* **PROBLEM STATEMENT**
Word for word, restate every line from the one with "2、配齐安装螺丝和五金配件" through the end of the records below, both included, and add nothing.

* **AVAILABLE DATA**
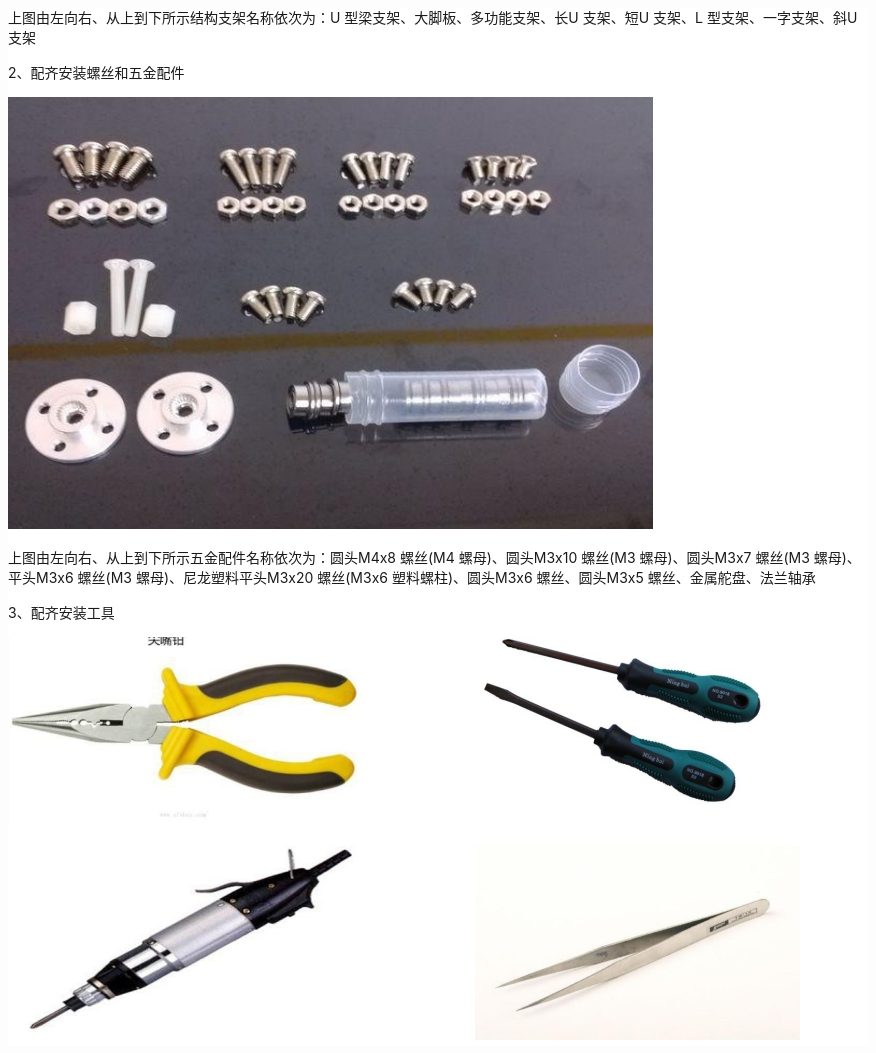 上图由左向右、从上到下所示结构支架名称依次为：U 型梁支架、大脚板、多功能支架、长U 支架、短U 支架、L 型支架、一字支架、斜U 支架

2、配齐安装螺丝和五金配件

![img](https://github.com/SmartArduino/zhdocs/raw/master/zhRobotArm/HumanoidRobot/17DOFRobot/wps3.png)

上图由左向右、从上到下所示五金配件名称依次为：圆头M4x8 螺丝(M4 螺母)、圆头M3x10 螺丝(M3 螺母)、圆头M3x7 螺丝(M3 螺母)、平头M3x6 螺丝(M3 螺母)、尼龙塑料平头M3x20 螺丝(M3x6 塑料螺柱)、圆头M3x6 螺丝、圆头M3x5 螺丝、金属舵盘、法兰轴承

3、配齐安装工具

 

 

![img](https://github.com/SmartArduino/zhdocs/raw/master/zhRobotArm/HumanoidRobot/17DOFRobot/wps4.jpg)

* **EXERCISE ANSWER**
2、配齐安装螺丝和五金配件

![img](https://github.com/SmartArduino/zhdocs/raw/master/zhRobotArm/HumanoidRobot/17DOFRobot/wps3.png)

上图由左向右、从上到下所示五金配件名称依次为：圆头M4x8 螺丝(M4 螺母)、圆头M3x10 螺丝(M3 螺母)、圆头M3x7 螺丝(M3 螺母)、平头M3x6 螺丝(M3 螺母)、尼龙塑料平头M3x20 螺丝(M3x6 塑料螺柱)、圆头M3x6 螺丝、圆头M3x5 螺丝、金属舵盘、法兰轴承

3、配齐安装工具

 

 

![img](https://github.com/SmartArduino/zhdocs/raw/master/zhRobotArm/HumanoidRobot/17DOFRobot/wps4.jpg)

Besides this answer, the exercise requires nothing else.